Wikipedia writes the following:
* Shortly after the publication of _Never Cry Wolf_, the Canadian Wildlife Service received a deluge of letters from concerned citizens opposing the killing of wolves. Canadian Wildlife Federation official Alexander William Francis Banfield, who supervised Mowat's field work, characterized the book as "semi-fictional", and accused Mowat of blatantly lying about his expedition. He pointed out that contrary to what is written in the book, Mowat was part of an expedition of three biologists, and was never alone. In a 1964 article published in the _Canadian Field-Naturalist_, he compared Mowat's 1963 bestseller to "Little Red Riding Hood," stating, "I hope that readers of Never Cry Wolf will realize that both stories have about the same factual content."
* Canadian Wildlife Service staff members argued that Mowat's remit had not been to find justifications for wolf extermination, but to investigate the relationship between wolves and caribou.

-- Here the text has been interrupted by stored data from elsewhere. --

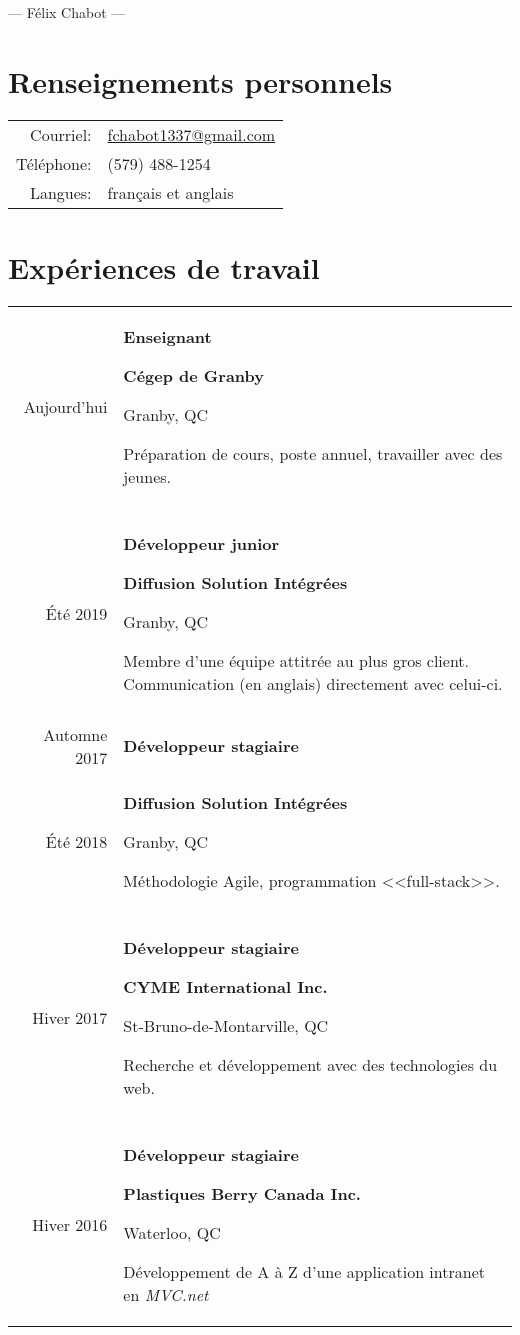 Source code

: \documentclass[french]{article}
\newcommand{\separation}{\multicolumn{1}{c}{} \\}
\begin{document}
	\begin{center}
		{\Huge --- Félix Chabot ---}
	\end{center}

	\section{Renseignements personnels}
	\begin{tabu} to \textwidth {rX}
		Courriel: & \href{mailto:fchabot1337@gmail.com}{fchabot1337@gmail.com} \\
		Téléphone: & (579) 488-1254 \\
		Langues: & français et anglais \\
	\end{tabu}
	\section{Expériences de travail}
	\begin{tabu} to \textwidth {r|X}
		Aujourd'hui & {
			{\large \bfseries Enseignant}

			\textbf{Cégep de Granby}

			{\footnotesize Granby, QC}

			Préparation de cours, poste annuel, travailler avec des jeunes.
		} \\

		\separation{}
		Été 2019 & {
			{\large \bfseries Développeur junior}

			\textbf{Diffusion Solution Intégrées}

			{\footnotesize Granby, QC}

			Membre d'une équipe attitrée au plus gros client. Communication (en anglais) directement avec celui-ci.
		} \\

		\separation{}
		Automne 2017 & {\large \bfseries Développeur stagiaire} \\
		Été 2018 & {
			\textbf{Diffusion Solution Intégrées}

			{\footnotesize Granby, QC}

			Méthodologie Agile, programmation <<full-stack>>.
		} \\

		\separation{}
		Hiver 2017 & {
			{\large \bfseries Développeur stagiaire}

			\textbf{CYME International Inc.}

			{\footnotesize St-Bruno-de-Montarville, QC}

			Recherche et développement avec des technologies du web.
		} \\

		\separation{}
		Hiver 2016 & {
			{\large \bfseries Développeur stagiaire}

			\textbf{Plastiques Berry Canada Inc.}

			{\footnotesize Waterloo, QC}

			Développement de A à Z d'une application intranet en \textit{MVC.net}
		} \\
	\end{tabu}
\end{document}
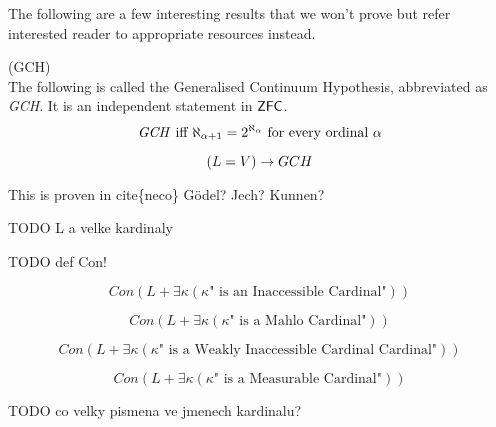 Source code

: The following are a few interesting results that we won't prove but refer interested reader to appropriate resources instead.

\begin{definition}{(GCH)}\\
The following is called the Generalised Continuum Hypothesis, abbreviated as \emph{GCH}. It is an independent statement in $\sf{ZFC}$.
\begin{equation}
\mbox{\emph{GCH} iff }\aleph_{\alpha+1}=2^{\aleph_\alpha} \mbox{ for every ordinal }\alpha
\end{equation}
\end{definition}

\begin{theorem}
\begin{equation}
(L = V) \rightarrow GCH
\end{equation}
\end{theorem}

This is proven in cite\{neco\} Gödel? Jech? Kunnen?



TODO L a velke kardinaly


TODO def Con!
\begin{theorem}
\begin{equation}
Con(L + \exists \kappa (\kappa \mbox{" is an Inaccessible Cardinal"}))  
\end{equation}
\end{theorem}

\begin{theorem}
\begin{equation}
Con(L + \exists \kappa (\kappa \mbox{" is a Mahlo Cardinal"}))  
\end{equation}
\end{theorem}


\begin{theorem}
\begin{equation}
Con(L + \exists \kappa (\kappa \mbox{" is a Weakly Inaccessible Cardinal Cardinal"}))  
\end{equation}
\end{theorem}

\begin{theorem}
\begin{equation}
Con(L + \exists \kappa (\kappa \mbox{" is a Measurable Cardinal"}))  
\end{equation}
\end{theorem}

TODO co velky pismena ve jmenech kardinalu?

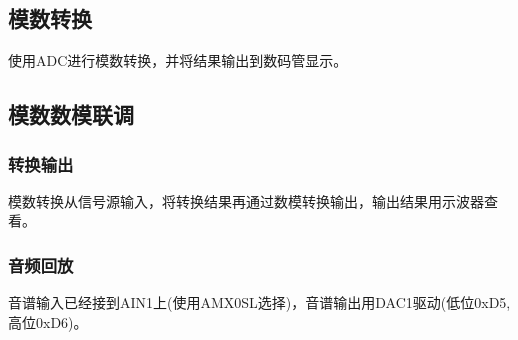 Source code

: \documentclass{article}
\begin{document}
\begin{CJK}{UTF8}{gkai}
\subsection{模数转换}
使用ADC进行模数转换，并将结果输出到数码管显示。

\subsection{模数数模联调}
\subsubsection{转换输出}
模数转换从信号源输入，将转换结果再通过数模转换输出，输出结果用示波器查看。
\subsubsection{音频回放}
音谱输入已经接到AIN1上(使用AMX0SL选择)，音谱输出用DAC1驱动(低位0xD5,高位0xD6)。

\end{CJK}
\end{document}
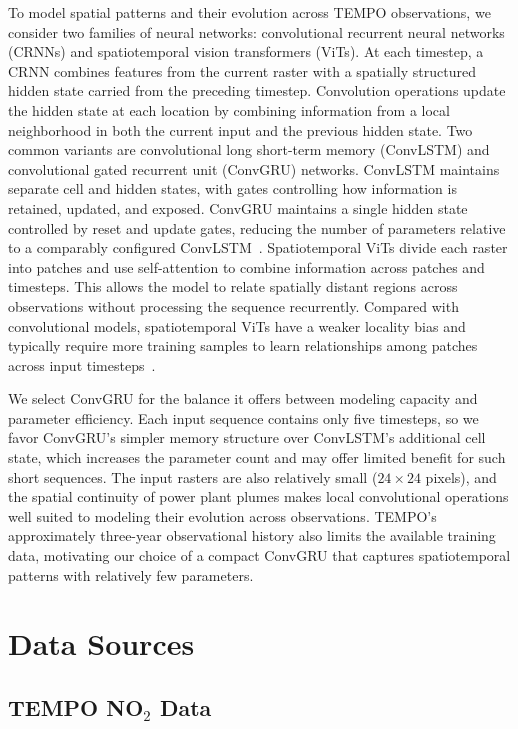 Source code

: \documentclass[sigconf,nonacm]{acmart}
\begin{document}
To model spatial patterns and their evolution across TEMPO observations, we
consider two families of neural networks: convolutional recurrent neural networks
(CRNNs) and spatiotemporal vision transformers (ViTs). At each timestep, a CRNN
combines features from the current raster with a spatially structured hidden state
carried from the preceding timestep. Convolution operations update the hidden state
at each location by combining information from a local neighborhood in both the
current input and the previous hidden state. Two common variants are convolutional
long short-term memory (ConvLSTM) and convolutional gated recurrent unit (ConvGRU)
networks. ConvLSTM maintains separate cell and hidden states, with gates controlling
how information is retained, updated, and exposed. ConvGRU maintains a single hidden
state controlled by reset and update gates, reducing the number of parameters
relative to a comparably configured ConvLSTM~\cite{shi2015convlstm,ballas2015convgru}.
Spatiotemporal ViTs divide each raster into patches and use self-attention to combine
information across patches and timesteps. This allows the model to relate spatially
distant regions across observations without processing the sequence recurrently.
Compared with convolutional models, spatiotemporal ViTs have a weaker locality bias
and typically require more training samples to learn relationships among patches
across input timesteps~\cite{bertasius2021timesformer}.

We select ConvGRU for the balance it offers between modeling capacity
and parameter efficiency. Each input sequence contains only five timesteps, so we favor ConvGRU's simpler
memory structure over ConvLSTM's additional cell state, which increases the
parameter count and may offer limited benefit for such short sequences. The input
rasters are also relatively small ($24 \times 24$ pixels), and the spatial continuity
of power plant plumes makes local convolutional operations well suited to modeling
their evolution across observations. TEMPO's approximately three-year observational
history also limits the available training data, motivating our choice of a compact
ConvGRU that captures spatiotemporal patterns with relatively few parameters.

\section{Data Sources}

\subsection{TEMPO NO\texorpdfstring{$_2$}{2} Data}
\end{document}
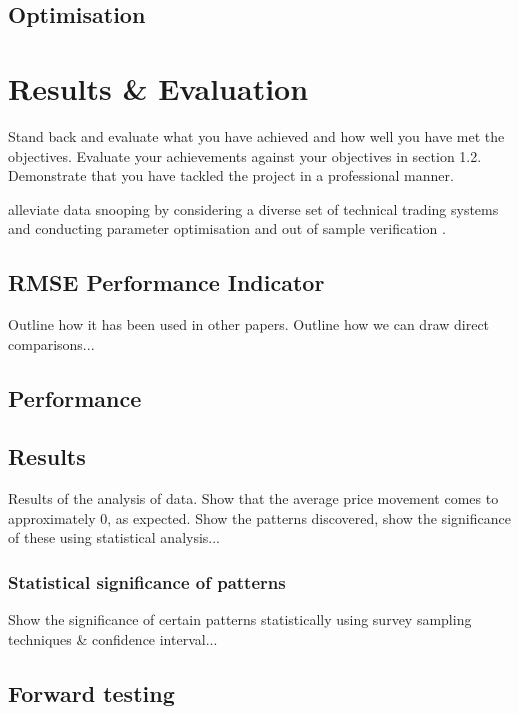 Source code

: \documentclass{article}
\theoremstyle{definition}
\begin{document}
\subsection{Optimisation}

\section{Results \& Evaluation}
Stand back and evaluate what you have achieved and how well you have met the objectives. Evaluate your achievements against your objectives in section 1.2. Demonstrate that you have tackled the project in a professional manner. 

alleviate data snooping by considering a diverse set of technical trading systems and conducting parameter optimisation and out of sample verification \citep{taprofitability}.

\subsection{RMSE Performance Indicator}

Outline how it has been used in other papers. Outline how we can draw direct comparisons...

\subsection{Performance}

\subsection{Results}

Results of the analysis of data. Show that the average price movement comes to approximately 0, as expected. Show the patterns discovered, show the significance of these using statistical analysis...

\subsubsection{Statistical significance of patterns}

Show the significance of certain patterns statistically using survey sampling techniques \& confidence interval...

\subsection{Forward testing}
\end{document}
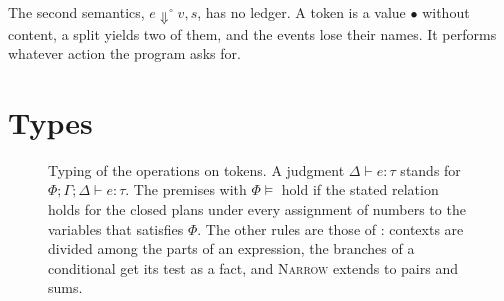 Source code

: \documentclass[acmsmall,nonacm,screen]{acmart}
\newcommand{\kw}[1]{\mathsf{#1}}
\newcommand{\Plan}[1]{\kw{Plan}(#1)}
\newcommand{\ask}[1]{\kw{ask}\;#1}
\newcommand{\act}[5]{\kw{act}\;#1\;#2\;#3\;\kw{as}\;(#4)\;\kw{in}\;#5}
\newcommand{\splt}[3]{\kw{split}\;#1\;\kw{as}\;#2 \parallel #3}
\newcommand{\run}[4]{\kw{run}_{#1 \multimap #2}(#3, #4)}
\newcommand{\iter}[4]{\kw{iter}\;#1\;\kw{from}\;#2\;\kw{as}\;#3.\,#4}
\newcommand{\auth}[1]{\mathcal{A}(#1)}
\newcommand{\sh}{\mathbin{\parallel}}
\newcommand{\evto}{\Downarrow}
\begin{document}
The second semantics, $e \evto^{\circ} v, s$, has no ledger. A token is a value $\bullet$
without content, a split yields two of them, and the events lose their names. It performs
whatever action the program asks for.

\section{Types}
\label{sec:types}

\begin{figure}[t]
\caption{Typing of the operations on tokens. A judgment $\Delta \vdash e : \tau$ stands for
$\Phi; \Gamma; \Delta \vdash e : \tau$. The premises with $\Phi \models$ hold if the stated
relation holds for the closed plans under every assignment of numbers to the variables that
satisfies $\Phi$. The other rules are those of \citet{tpp4}: contexts are divided among the
parts of an expression, the branches of a conditional get its test as a fact, and
\textsc{Narrow} extends to pairs and sums.}
\label{fig:typing}
\end{figure}
\end{document}
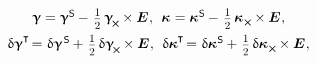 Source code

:\begin{otherlanguage}{russian}
\nopagebreak\vspace{-0.1em}\begin{equation*}
\begin{array}{c}
\distortiontensor = \distortiontensor^{\mathsf{S}} \hspace{-0.1ex} - \hspace{.25ex} \smalldisplaystyleonehalf \hspace{.32ex} \distortiontensor_{\hspace{-0.25ex}\Xcompanion} \hspace{-0.1ex} \times \UnitDyad
\hspace{.1ex} ,
\:\:
%
\wrynesstensor \hspace{.1ex} = \wrynesstensor^{\hspace{.12ex}\mathsf{S}} \hspace{-0.1ex} - \hspace{.25ex} \smalldisplaystyleonehalf \hspace{.32ex} \wrynesstensor_{\hspace{.15ex}\Xcompanion} \hspace{-0.1ex} \times \UnitDyad
\hspace{.1ex} ,
\\[.6em]
%
\variation{\distortiontensor}^{\T} \hspace{-0.33ex} = \hspace{.1ex} \variation{\distortiontensor}^{\hspace{.2ex}\mathsf{S}} \hspace{-0.1ex} + \hspace{.2ex} \smalldisplaystyleonehalf \hspace{.32ex} \variation{\distortiontensor}_{\hspace{-0.25ex}\Xcompanion} \hspace{-0.1ex} \times \UnitDyad
\hspace{.1ex} ,
\:\:
%
\variation{\wrynesstensor}^{\T} \hspace{-0.33ex} = \hspace{.1ex} \variation{\wrynesstensor}^{\hspace{.12ex}\mathsf{S}} \hspace{-0.1ex} + \hspace{.2ex} \smalldisplaystyleonehalf \hspace{.32ex} \variation{\wrynesstensor}_{\hspace{.15ex}\Xcompanion} \hspace{-0.1ex} \times \UnitDyad
\hspace{.1ex} ,
\\[.6em]

\end{array}
\end{equation*}
\end{otherlanguage}
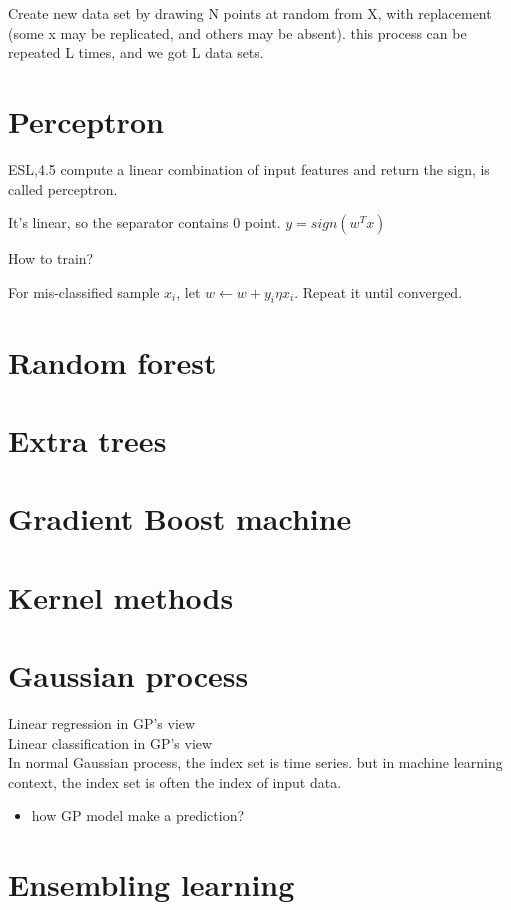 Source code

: \documentclass[10pt,a4paper]{book}
\begin{document}
Create new data set by drawing N points at random from X, with replacement (some x may be replicated, and others may be absent). this process can be repeated L times, and we got L data sets.
\section {Perceptron}
ESL,4.5
compute a linear combination of input features and return the sign, is called perceptron.

It's linear, so the separator contains 0 point. $y=sign(w^Tx)$

How to train?

For mis-classified sample $x_i$, let $w \leftarrow w + y_i \eta x_i$. Repeat it until converged. 

\section {Random forest}
\section {Extra trees}
\section {Gradient Boost machine}

\section {Kernel methods}

\section{Gaussian process}

Linear regression in GP's view
\\
Linear classification in GP's view
\\
In normal Gaussian process, the index set is time series. but in machine learning context, the index set is often the index of input data.

\begin{itemize}
	\item how GP model make a prediction?
\end{itemize}

\section {Ensembling learning}
\end{document}
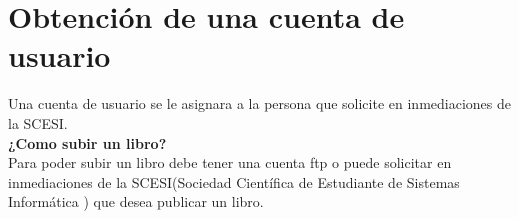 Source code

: \documentclass[12pt,letterpaper,oneside]{book}
\begin{document}
\section{Obtención de una cuenta de usuario}
Una cuenta de usuario se le asignara a la persona que solicite en inmediaciones de la SCESI.\\
{\bf ¿Como subir un libro?}\\
Para poder subir un libro debe tener una cuenta ftp o puede solicitar en inmediaciones de la SCESI(Sociedad Científica de Estudiante de Sistemas Informática ) que desea publicar un libro. 
\end{document}
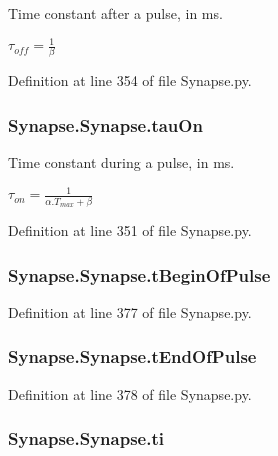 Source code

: Time constant after a pulse, in ms. 

$\tau_{off}=\frac{1}{\beta}$ 

Definition at line 354 of file Synapse.\-py.

\hypertarget{class_synapse_1_1_synapse_aae46f8edd1e94ea2ab51e3612afd3a3f}{
\subsubsection[{tau\-On}]{\setlength{\rightskip}{0pt plus 5cm}Synapse.\-Synapse.\-tau\-On}}\label{class_synapse_1_1_synapse_aae46f8edd1e94ea2ab51e3612afd3a3f}


Time constant during a pulse, in ms. 

$\tau_{on}=\frac{1}{\alpha.T_{max} +\beta}$ 

Definition at line 351 of file Synapse.\-py.

\hypertarget{class_synapse_1_1_synapse_acdc426c52a2a13183d5f8c54a830bfa2}{
\subsubsection[{t\-Begin\-Of\-Pulse}]{\setlength{\rightskip}{0pt plus 5cm}Synapse.\-Synapse.\-t\-Begin\-Of\-Pulse}}\label{class_synapse_1_1_synapse_acdc426c52a2a13183d5f8c54a830bfa2}


Definition at line 377 of file Synapse.\-py.

\hypertarget{class_synapse_1_1_synapse_adfd02fa815d45efd0cb1bc0124fe2c90}{
\subsubsection[{t\-End\-Of\-Pulse}]{\setlength{\rightskip}{0pt plus 5cm}Synapse.\-Synapse.\-t\-End\-Of\-Pulse}}\label{class_synapse_1_1_synapse_adfd02fa815d45efd0cb1bc0124fe2c90}


Definition at line 378 of file Synapse.\-py.

\hypertarget{class_synapse_1_1_synapse_a714c95723607acad52af96ad55b6c575}{
\subsubsection[{ti}]{\setlength{\rightskip}{0pt plus 5cm}Synapse.\-Synapse.\-ti}}\label{class_synapse_1_1_synapse_a714c95723607acad52af96ad55b6c575}


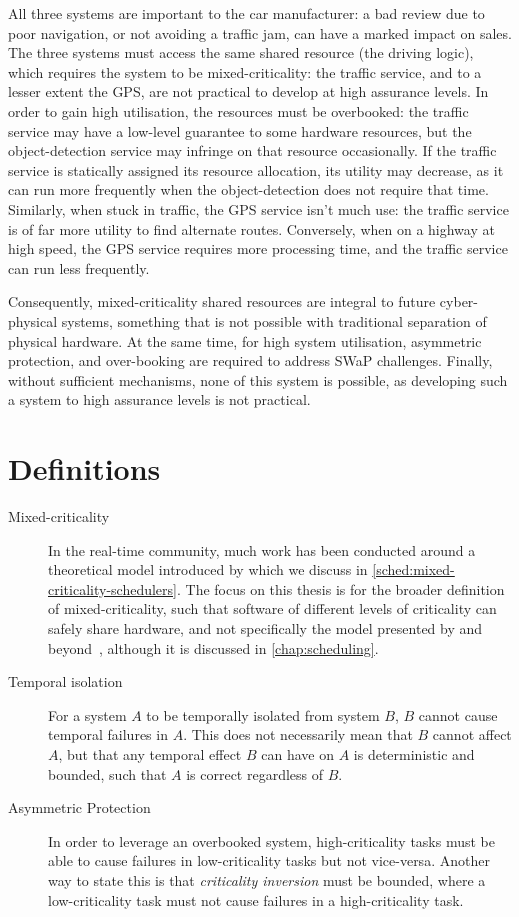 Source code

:All three systems are important to the car manufacturer: a bad review due to poor navigation, or not
avoiding a traffic jam, can have a marked impact on sales. The three systems must access the same
shared resource (the driving logic), which requires the system to be mixed-criticality: the traffic
service, and to a lesser extent the GPS, are not practical to develop at high assurance levels. 
In order to gain high utilisation, the resources must be overbooked: the traffic service may have a
low-level guarantee to some hardware resources, but the object-detection service may infringe
on that resource occasionally. If the traffic service is statically assigned its resource
allocation, its utility may decrease, as it can run more frequently when the object-detection does not
require that time. Similarly, when stuck in traffic, the GPS service isn't much use: the traffic
service is of far more utility to find alternate routes. Conversely, when on a highway at high speed, the GPS
service requires more processing time, and the traffic service can run less frequently. 

Consequently, mixed-criticality shared resources are integral to future cyber-physical
systems, something that is not possible with traditional separation
of physical hardware. At the same time, for high system utilisation, 
asymmetric protection, and over-booking are required to address SWaP challenges. Finally, without
sufficient mechanisms, none of this system is possible, as developing such a system to high
assurance levels is not practical.

\section{Definitions}

\begin{description}
    \item[Mixed-criticality] In the real-time community, much work has been
conducted around a theoretical model introduced by \citet{Vestal_07} which we discuss in
\cref{sched:mixed-criticality-schedulers}.
The focus on this thesis is for the broader definition of mixed-criticality, such that software of
different levels of criticality can safely share hardware, and not specifically the model
presented by \citet{Vestal_07} and beyond~\citep{Burns_Davis_17}, although it is discussed in
\cref{chap:scheduling}.
\item[Temporal isolation] For a system $A$ to be temporally isolated from system $B$, $B$ cannot
        cause temporal failures in $A$. This does not necessarily mean that $B$ cannot affect $A$,
        but that any temporal effect $B$ can have on $A$ is deterministic and bounded, such that $A$
        is correct regardless of $B$. 
\item[Asymmetric Protection] In order to leverage an overbooked system, high-criticality tasks
        must be able to cause failures in low-criticality tasks but not vice-versa. Another way to
        state this is that \emph{criticality inversion} must be bounded, where a low-criticality
        task must not cause failures in a high-criticality task.
\end{description}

* Linguist and former veterinary biologist Will Graves, who spent 42 years reading and compiling information on wolves in Russia from news reports, scientific articles, and interviews with Russian biologists, game managers and hunters flatly stated in an interview with journalist Peter Metcalf "Mowat's book is fiction". In his book _Wolves in Russia: Anxiety throughout the ages_, Graves expressed similar views to those of David Mech, citing numerous cases in the former Soviet Union indicating that wolves feed heavily on medium sized ungulates, contrary to what Mowat wrote.
Karen Jones writes:
"The deluge of letters received by the Canadian Wildlife Service from concerned citizens opposing the killing of wolves testifies to the growing significance of literature as a protest medium. * * * Officials cited that Mowat had observed wolves for a total of just ninety hours -- an indictment on his research credibility and scientific commitment. CWS employee Charles Jonkel quipped, We used to call him Hardly Knowit." – Karen Jones, Never Cry Wolf: Science, Sentiment, and the Literary Rehabilitation of Canis Lupus, _The Canadian Historical Review_ vol.84 (2001)
Wearenotamused writes:
Watching the movie, I had trouble believing that a real researcher could be so comically stupid or incompetent, so I did some casual fact checking. Hollywood is Hollywood, and I would have said that the film is fine as entertainment, except that much of the emotional tug of the movie came from thinking that the events depicted were more or less true. Unfortunately, the plot of the movie seems to be more or less fiction. As a fiction movie, I think I would have found it silly and plodding.
Citizen Kane (1941)
How to Watch Citizen Kane
Warning: spoilers
The first time I watched _Citizen Kane_, the movie seemed to aim for psychological depth in its treatment of Kane, but several of the supporting characters were exaggeratedly silly in a way now appropriate for a TV sitcom. The apparent inconsistencies resolve when one realizes that _Kane_, of course, is a hit job on William Randolph Hearst, and that the depiction of Hearst and his lover are as over the top as the actions of the lesser characters.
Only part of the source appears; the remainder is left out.